AxisPose: Model-Free Matching-Free Single-Shot 6D Object Pose Estimation via Axis Generation
Yang Zou, Zhaoshuai Qi, Yating Liu, Zihao Xu, Weipeng Sun, Weiyi Liu, Xingyuan Li, Jiaqi Yang, Yanning Zhang
TL;DR
AxisPose rethinks 6D pose estimation by eliminating dependence on CAD models, depth, or multi-view references. It comerciais a diffusion-based Axis Generation Module to learn a latent 2D tri-axis pose representation from a single RGB image, followed by a Triaxial Back-projection Module that recovers the 6D pose from the generated axes. A geometric consistency loss guides the diffusion process, injecting its gradient into the noise estimation to enforce geometric plausibility.
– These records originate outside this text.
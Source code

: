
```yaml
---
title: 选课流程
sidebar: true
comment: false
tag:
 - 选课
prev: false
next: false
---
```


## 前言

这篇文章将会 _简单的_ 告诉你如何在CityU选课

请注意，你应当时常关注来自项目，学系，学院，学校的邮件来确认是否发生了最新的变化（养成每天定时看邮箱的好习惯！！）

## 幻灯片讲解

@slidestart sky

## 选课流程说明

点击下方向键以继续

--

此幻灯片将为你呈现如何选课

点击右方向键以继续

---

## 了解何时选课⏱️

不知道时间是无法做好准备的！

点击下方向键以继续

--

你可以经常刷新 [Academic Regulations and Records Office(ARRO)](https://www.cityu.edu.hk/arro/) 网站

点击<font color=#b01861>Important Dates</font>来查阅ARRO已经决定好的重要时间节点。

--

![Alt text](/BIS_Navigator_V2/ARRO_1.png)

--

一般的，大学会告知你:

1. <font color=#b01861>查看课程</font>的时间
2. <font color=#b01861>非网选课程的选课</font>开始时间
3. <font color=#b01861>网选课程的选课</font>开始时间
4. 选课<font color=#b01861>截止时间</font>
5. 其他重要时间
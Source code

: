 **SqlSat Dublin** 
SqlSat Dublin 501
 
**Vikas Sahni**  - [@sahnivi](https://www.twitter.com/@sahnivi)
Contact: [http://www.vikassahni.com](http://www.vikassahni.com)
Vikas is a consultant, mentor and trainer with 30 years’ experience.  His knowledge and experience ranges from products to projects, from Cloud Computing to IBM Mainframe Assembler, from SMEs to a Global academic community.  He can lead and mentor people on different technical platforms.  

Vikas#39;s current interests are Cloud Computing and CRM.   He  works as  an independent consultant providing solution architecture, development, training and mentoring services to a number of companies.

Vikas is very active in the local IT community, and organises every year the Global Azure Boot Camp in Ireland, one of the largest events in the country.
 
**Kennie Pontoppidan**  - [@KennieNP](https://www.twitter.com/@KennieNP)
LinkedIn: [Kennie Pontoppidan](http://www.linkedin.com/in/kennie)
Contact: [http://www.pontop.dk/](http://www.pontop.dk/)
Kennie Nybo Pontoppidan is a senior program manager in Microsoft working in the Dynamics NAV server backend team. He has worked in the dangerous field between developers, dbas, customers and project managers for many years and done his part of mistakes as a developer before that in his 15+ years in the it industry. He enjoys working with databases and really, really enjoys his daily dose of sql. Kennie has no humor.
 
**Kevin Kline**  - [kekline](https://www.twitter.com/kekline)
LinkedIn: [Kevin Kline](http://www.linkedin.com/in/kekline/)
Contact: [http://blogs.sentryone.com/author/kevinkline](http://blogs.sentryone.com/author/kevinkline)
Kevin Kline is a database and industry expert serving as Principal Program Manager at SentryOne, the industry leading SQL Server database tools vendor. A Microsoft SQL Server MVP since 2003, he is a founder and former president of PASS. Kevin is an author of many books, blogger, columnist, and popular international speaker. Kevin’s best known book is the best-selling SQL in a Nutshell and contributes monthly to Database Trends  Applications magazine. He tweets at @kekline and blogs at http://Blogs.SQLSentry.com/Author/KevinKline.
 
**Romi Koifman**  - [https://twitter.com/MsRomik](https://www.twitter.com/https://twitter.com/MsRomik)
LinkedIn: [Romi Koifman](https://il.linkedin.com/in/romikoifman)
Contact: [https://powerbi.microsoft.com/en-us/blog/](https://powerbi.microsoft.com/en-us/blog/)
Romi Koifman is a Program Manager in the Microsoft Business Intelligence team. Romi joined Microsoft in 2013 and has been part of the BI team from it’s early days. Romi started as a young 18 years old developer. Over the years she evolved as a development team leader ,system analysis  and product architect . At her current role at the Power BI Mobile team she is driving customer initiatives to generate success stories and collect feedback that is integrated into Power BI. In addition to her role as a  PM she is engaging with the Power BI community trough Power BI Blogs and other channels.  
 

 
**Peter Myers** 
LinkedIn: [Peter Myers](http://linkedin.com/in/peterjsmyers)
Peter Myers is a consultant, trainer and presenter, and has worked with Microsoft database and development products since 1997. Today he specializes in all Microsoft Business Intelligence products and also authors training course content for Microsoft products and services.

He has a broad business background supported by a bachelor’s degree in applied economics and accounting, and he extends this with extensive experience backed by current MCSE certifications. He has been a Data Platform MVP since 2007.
Experiments on LINEMOD and YCB-Video show competitive performance among model-free methods with strong robustness to occlusion and texture, highlighting the potential of a generative, matching-free approach for cross-instance pose estimation. The work points to promising directions for extending to unseen objects and improving cross-instance generalization while maintaining a model-free, single-shot paradigm.
Abstract
Object pose estimation, which plays a vital role in robotics, augmented reality, and autonomous driving, has been of great interest in computer vision. Existing studies either require multi-stage pose regression or rely on 2D-3D feature matching. Though these approaches have shown promising results, they rely heavily on appearance information, requiring complex input (i.e., multi-view reference input, depth, or CAD models) and intricate pipeline (i.e., feature extraction-SfM-2D to 3D matching-PnP). We propose AxisPose, a model-free, matching-free, single-shot solution for robust 6D pose estimation, which fundamentally diverges from the existing paradigm. Unlike existing methods that rely on 2D-3D or 2D-2D matching using 3D techniques, such as SfM and PnP, AxisPose directly infers a robust 6D pose from a single view by leveraging a diffusion model to learn the latent axis distribution of objects without reference views. Specifically, AxisPose constructs an Axis Generation Module (AGM) to capture the latent geometric distribution of object axes through a diffusion model. The diffusion process is guided by injecting the gradient of geometric consistency loss into the noise estimation to maintain the geometric consistency of the generated tri-axis. With the generated tri-axis projection, AxisPose further adopts a Triaxial Back-projection Module (TBM) to recover the 6D pose from the object tri-axis. The proposed AxisPose achieves robust performance at the cross-instance level (i.e., one model for N instances) using only a single view as input without reference images, with great potential for generalization to unseen-object level.